Cherry is very popular as firewood.


----------



## GoodTurns (Nov 16, 2009)

thank you Stan.:biggrin: Not exactly what I was looking for....


----------



## jleiwig (Nov 16, 2009)

A properly made pizza oven will clock between 1500 to 1800 degrees on startup and should cook somewhere in the 850 to 1000 degree mark.  Your cherry will not last very long.  

What I have seen done is use a piece of steel, then some fireblanket insulation then your wood.  Even then it may not last a very long time, and any finish will not last on it any appreciable amount of time.  You'd want at minimum 2" of the insulation blanket between the steel and the wood. 

A good forum for that sort of stuff is that may have a better answer than I do. 
http://www.fornobravo.com/forum/

I lurk over there and drool and daydream a bit when I'm feeling down.

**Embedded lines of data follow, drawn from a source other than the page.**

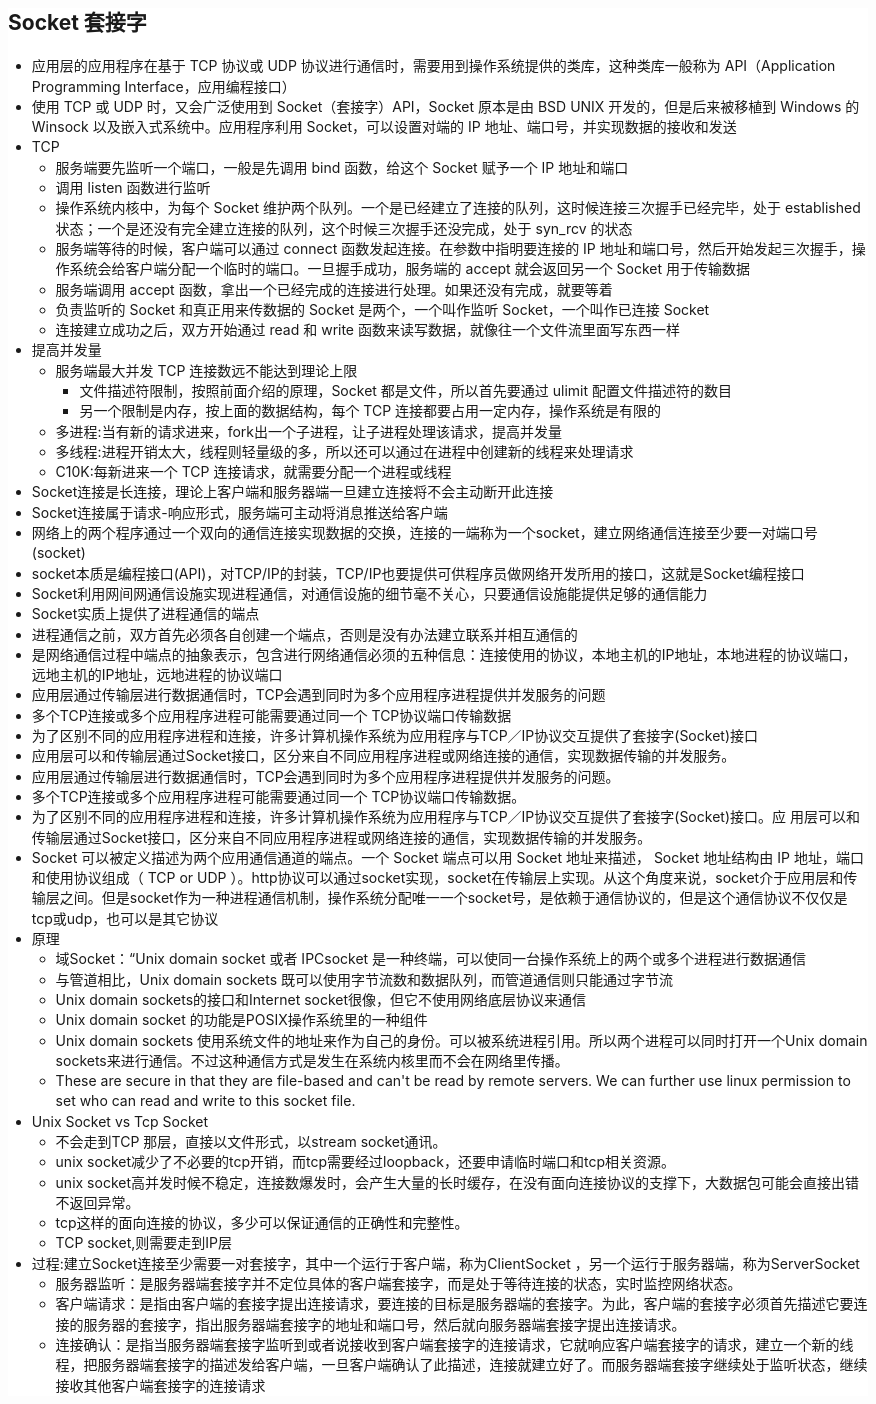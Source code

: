 ## Socket 套接字

* 应用层的应用程序在基于 TCP 协议或 UDP 协议进行通信时，需要用到操作系统提供的类库，这种类库一般称为 API（Application Programming Interface，应用编程接口）
* 使用 TCP 或 UDP 时，又会广泛使用到 Socket（套接字）API，Socket 原本是由 BSD UNIX 开发的，但是后来被移植到 Windows 的 Winsock 以及嵌入式系统中。应用程序利用 Socket，可以设置对端的 IP 地址、端口号，并实现数据的接收和发送
* TCP
    - 服务端要先监听一个端口，一般是先调用 bind 函数，给这个 Socket 赋予一个 IP 地址和端口
    - 调用 listen 函数进行监听
    - 操作系统内核中，为每个 Socket 维护两个队列。一个是已经建立了连接的队列，这时候连接三次握手已经完毕，处于 established 状态；一个是还没有完全建立连接的队列，这个时候三次握手还没完成，处于 syn_rcv 的状态
    - 服务端等待的时候，客户端可以通过 connect 函数发起连接。在参数中指明要连接的 IP 地址和端口号，然后开始发起三次握手，操作系统会给客户端分配一个临时的端口。一旦握手成功，服务端的 accept 就会返回另一个 Socket 用于传输数据
    - 服务端调用 accept 函数，拿出一个已经完成的连接进行处理。如果还没有完成，就要等着
    - 负责监听的 Socket 和真正用来传数据的 Socket 是两个，一个叫作监听 Socket，一个叫作已连接 Socket
    - 连接建立成功之后，双方开始通过 read 和 write 函数来读写数据，就像往一个文件流里面写东西一样
* 提高并发量
    - 服务端最大并发 TCP 连接数远不能达到理论上限
        + 文件描述符限制，按照前面介绍的原理，Socket 都是文件，所以首先要通过 ulimit 配置文件描述符的数目
        + 另一个限制是内存，按上面的数据结构，每个 TCP 连接都要占用一定内存，操作系统是有限的
    - 多进程:当有新的请求进来，fork出一个子进程，让子进程处理该请求，提高并发量
    - 多线程:进程开销太大，线程则轻量级的多，所以还可以通过在进程中创建新的线程来处理请求
    - C10K:每新进来一个 TCP 连接请求，就需要分配一个进程或线程
* Socket连接是长连接，理论上客户端和服务器端一旦建立连接将不会主动断开此连接
* Socket连接属于请求-响应形式，服务端可主动将消息推送给客户端
* 网络上的两个程序通过一个双向的通信连接实现数据的交换，连接的一端称为一个socket，建立网络通信连接至少要一对端口号(socket)
* socket本质是编程接口(API)，对TCP/IP的封装，TCP/IP也要提供可供程序员做网络开发所用的接口，这就是Socket编程接口
* Socket利用网间网通信设施实现进程通信，对通信设施的细节毫不关心，只要通信设施能提供足够的通信能力
* Socket实质上提供了进程通信的端点
* 进程通信之前，双方首先必须各自创建一个端点，否则是没有办法建立联系并相互通信的
* 是网络通信过程中端点的抽象表示，包含进行网络通信必须的五种信息：连接使用的协议，本地主机的IP地址，本地进程的协议端口，远地主机的IP地址，远地进程的协议端口
* 应用层通过传输层进行数据通信时，TCP会遇到同时为多个应用程序进程提供并发服务的问题
* 多个TCP连接或多个应用程序进程可能需要通过同一个 TCP协议端口传输数据
* 为了区别不同的应用程序进程和连接，许多计算机操作系统为应用程序与TCP／IP协议交互提供了套接字(Socket)接口
* 应用层可以和传输层通过Socket接口，区分来自不同应用程序进程或网络连接的通信，实现数据传输的并发服务。
* 应用层通过传输层进行数据通信时，TCP会遇到同时为多个应用程序进程提供并发服务的问题。
* 多个TCP连接或多个应用程序进程可能需要通过同一个 TCP协议端口传输数据。
* 为了区别不同的应用程序进程和连接，许多计算机操作系统为应用程序与TCP／IP协议交互提供了套接字(Socket)接口。应 用层可以和传输层通过Socket接口，区分来自不同应用程序进程或网络连接的通信，实现数据传输的并发服务。
* Socket 可以被定义描述为两个应用通信通道的端点。一个 Socket 端点可以用 Socket 地址来描述， Socket 地址结构由 IP 地址，端口和使用协议组成（ TCP or UDP ）。http协议可以通过socket实现，socket在传输层上实现。从这个角度来说，socket介于应用层和传输层之间。但是socket作为一种进程通信机制，操作系统分配唯一一个socket号，是依赖于通信协议的，但是这个通信协议不仅仅是 tcp或udp，也可以是其它协议
* 原理
    - 域Socket：“Unix domain socket 或者 IPCsocket 是一种终端，可以使同一台操作系统上的两个或多个进程进行数据通信
    - 与管道相比，Unix domain sockets 既可以使用字节流数和数据队列，而管道通信则只能通过字节流
    - Unix domain sockets的接口和Internet socket很像，但它不使用网络底层协议来通信
    - Unix domain socket 的功能是POSIX操作系统里的一种组件
    - Unix domain sockets 使用系统文件的地址来作为自己的身份。可以被系统进程引用。所以两个进程可以同时打开一个Unix domain sockets来进行通信。不过这种通信方式是发生在系统内核里而不会在网络里传播。
    - These are secure in that they are file-based and can't be read by remote servers. We can further use linux permission to set who can read and write to this socket file.
* Unix Socket vs Tcp Socket
    - 不会走到TCP 那层，直接以文件形式，以stream socket通讯。
    - unix socket减少了不必要的tcp开销，而tcp需要经过loopback，还要申请临时端口和tcp相关资源。
    - unix socket高并发时候不稳定，连接数爆发时，会产生大量的长时缓存，在没有面向连接协议的支撑下，大数据包可能会直接出错不返回异常。
    - tcp这样的面向连接的协议，多少可以保证通信的正确性和完整性。
    - TCP socket,则需要走到IP层
* 过程:建立Socket连接至少需要一对套接字，其中一个运行于客户端，称为ClientSocket ，另一个运行于服务器端，称为ServerSocket
    - 服务器监听：是服务器端套接字并不定位具体的客户端套接字，而是处于等待连接的状态，实时监控网络状态。
    - 客户端请求：是指由客户端的套接字提出连接请求，要连接的目标是服务器端的套接字。为此，客户端的套接字必须首先描述它要连接的服务器的套接字，指出服务器端套接字的地址和端口号，然后就向服务器端套接字提出连接请求。
    - 连接确认：是指当服务器端套接字监听到或者说接收到客户端套接字的连接请求，它就响应客户端套接字的请求，建立一个新的线程，把服务器端套接字的描述发给客户端，一旦客户端确认了此描述，连接就建立好了。而服务器端套接字继续处于监听状态，继续接收其他客户端套接字的连接请求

WARNING...you will spend lots of time and lots of money if you check out this site, it's as bad a pen turning site, but for foodies.


----------



## Daniel (Nov 16, 2009)

you woudl have to have insulation between the heat and the wood but I know it can be done to where the outside of the oven is only warm to the touch. it is the opening and closing of the oven that would punish the cherry. they use those really long paddles for a reason.


----------



## GoodTurns (Nov 16, 2009)

Daniel,
he's done a great job building the oven...it is almost un-noticably warm  to the touch after cooking for hours, he spent a lot of time and $$ doing it right.  I'm going to listen to Justin and try to find a small piece of fireblanket and steel to insulate the door...don't want to make him a throw-away door!


----------



## Frank Nemke sr (Nov 16, 2009)

How big makes a differance  You might concider two pc's of stainless stee, with insalation in between them  You could mount  the wood to it.  It could even overlap a little to hide the stainless


----------



## titan2 (Nov 16, 2009)

Might want to take a look at using 'fire bricks'. They are light as a feather (sort of) and they are easy to cut and shape to the size you need/want, I use them to make my forge.....just stack them and put the 'T-Rex' burner in and fire it up.....the heat stays inside!

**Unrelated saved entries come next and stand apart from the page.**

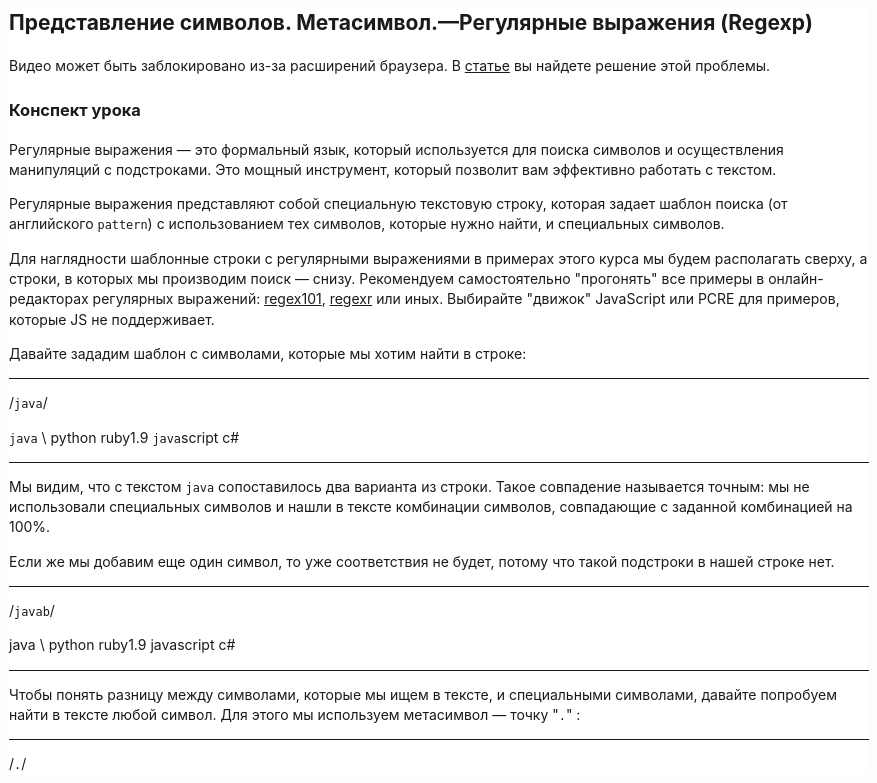 ## Представление символов. Метасимвол.—Регулярные выражения (Regexp)

<iframe allowfullscreen="true" allowscriptaccess="always" src="https://player.vimeo.com/video/128928902" style="box-sizing: border-box; border: 0px; height: 417.656px; left: 0px; position: absolute; top: 0px; width: 742.5px;"></iframe>

Видео может быть заблокировано из-за расширений браузера. В [статье](https://help.hexlet.io/ru/articles/111155-ne-zagruzhaetsya-video-ili-blok-na-sayte) вы найдете решение этой проблемы.

### Конспект урока

Регулярные выражения — это формальный язык, который используется для поиска символов и осуществления манипуляций с подстроками. Это мощный инструмент, который позволит вам эффективно работать с текстом.

Регулярные выражения представляют собой специальную текстовую строку, которая задает шаблон поиска (от английского `pattern`) с использованием тех символов, которые нужно найти, и специальных символов.

Для наглядности шаблонные строки с регулярными выражениями в примерах этого курса мы будем располагать сверху, а строки, в которых мы производим поиск — снизу. Рекомендуем самостоятельно "прогонять" все примеры в онлайн-редакторах регулярных выражений: [regex101](https://regex101.com/), [regexr](https://regexr.com/) или иных. Выбирайте "движок" JavaScript или PCRE для примеров, которые JS не поддерживает.

Давайте зададим шаблон с символами, которые мы хотим найти в строке:

---

/`java`/

`java` \ python ruby1.9 `java`script c#

---

Мы видим, что с текстом `java` сопоставилось два варианта из строки. Такое совпадение называется точным: мы не использовали специальных символов и нашли в тексте комбинации символов, совпадающие с заданной комбинацией на 100%.

Если же мы добавим еще один символ, то уже соответствия не будет, потому что такой подстроки в нашей строке нет.

---

/`javab`/

java \ python ruby1.9 javascript c#

---

Чтобы понять разницу между символами, которые мы ищем в тексте, и специальными символами, давайте попробуем найти в тексте любой символ. Для этого мы используем метасимвол — точку "`.`" :

---

/`.`/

I picked up my bricks at a 'Stain Glass' shop.....they have all kinds of stuff for melting glass and all.

Keep us posted and take a picture of the door.......or you know what they say.......it never hapened!!! LOL


Barney


----------



## NewLondon88 (Nov 16, 2009)

titan2 said:


> Might want to take a look at using 'fire bricks'.

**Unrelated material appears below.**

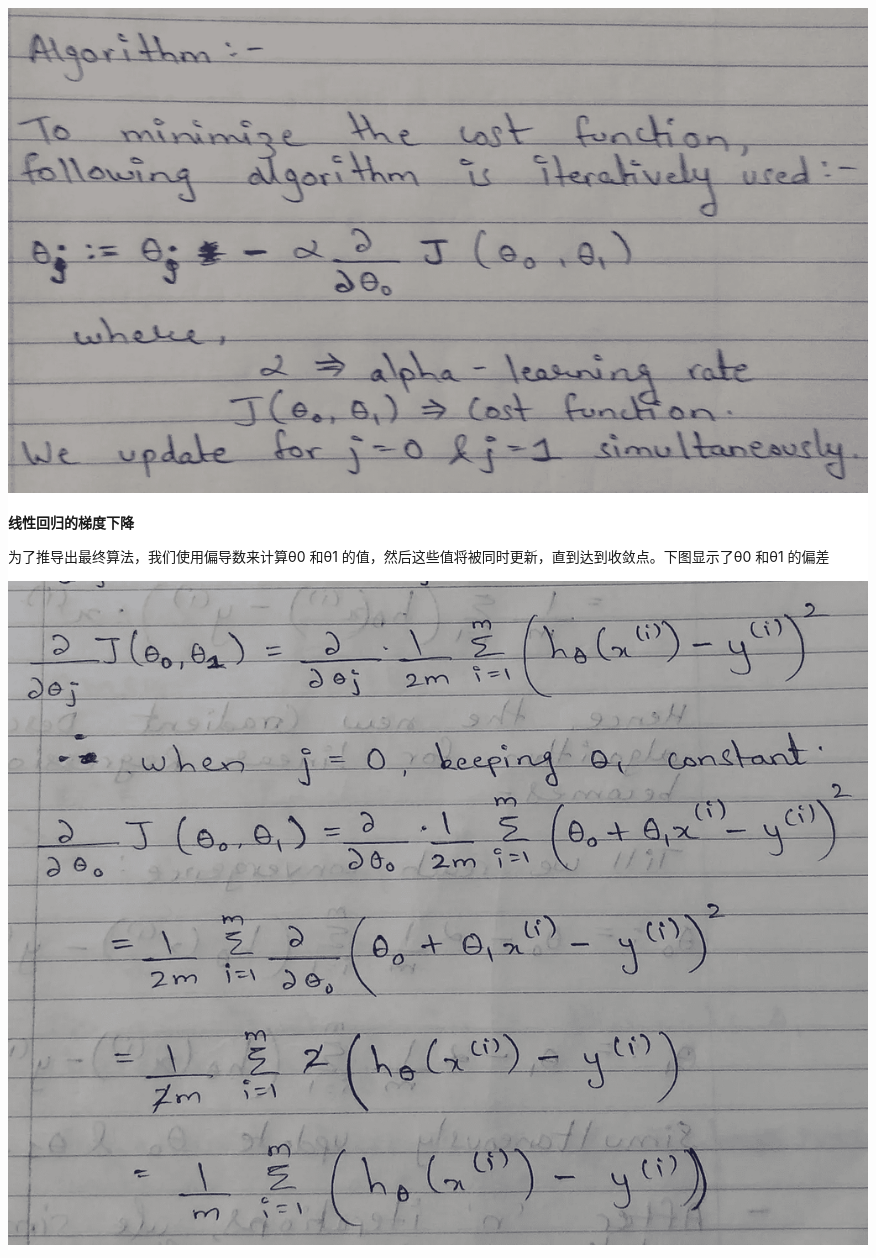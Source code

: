 ![](img/9e15319c17179cb7c898f5f97ed40a6b.png)

**线性回归的梯度下降**

为了推导出最终算法，我们使用偏导数来计算θ0 和θ1 的值，然后这些值将被同时更新，直到达到收敛点。下图显示了θ0 和θ1 的偏差

![](img/89d77c88620a67ea3e83db052033bd84.png)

DING DING DING!!!  We have a winner!

Ok, I'll second the fire brick. It will insulate a kiln well enough to fire ceramic
on the inside and be warm to the touch on the outside.

I think the challenge would be to find a material to use for screws/bolts etc.
It's all well and good to use an insulating material, but if your screws heat
up on one end, that heat will transfer right through the screws..


----------



## wood-of-1kind (Nov 16, 2009)

*Pizza oven*

Steel door is the way to go. It gets "hot", really hot inside. Built this "baby" since there's notin' better than homemade pizza. Door imported from Napoli where they know a thing or two regarding pizza.


----------



## witz1976 (Nov 16, 2009)

As a stove and fireplace guy, I would recommend all three, use Stainless Steel and bend this into a mold, then you can actually buy a cast-able refractory (sold in a Hearth store...I know of a company named Rutland who makes some ( http://www.rutland.com/productinfo.php?product_id=22 ) This could be the base, then add a foil backed insulating fireproof blanket.  I know it by the name of Kao-wool, but it is essentially a ceramic blanket. (Also found in a hearth store)  Then use the cherry as a door to "pretty" it up.  

Hope it helps


----------



## GoodTurns (Nov 16, 2009)

witz1976 said:


> As a stove and fireplace guy, I would recommend all three, use Stainless Steel and bend this into a mold, then you can actually buy a cast-able refractory (sold in a Hearth store...I know of a company named Rutland who makes some ( http://www.rutland.com/productinfo.php?product_id=22 ) This could be the base, then add a foil backed insulating fireproof blanket.  I know it by the name of Kao-wool, but it is essentially a ceramic blanket. (Also found in a hearth store)  Then use the cherry as a door to "pretty" it up.
> 
> Hope it helps



that's about where I was headed.... a bent stainless shell with the fire brick (but my friend probably has some of the rutland castable left over), then the cherry facing.  I'll look for the fire blanket as well.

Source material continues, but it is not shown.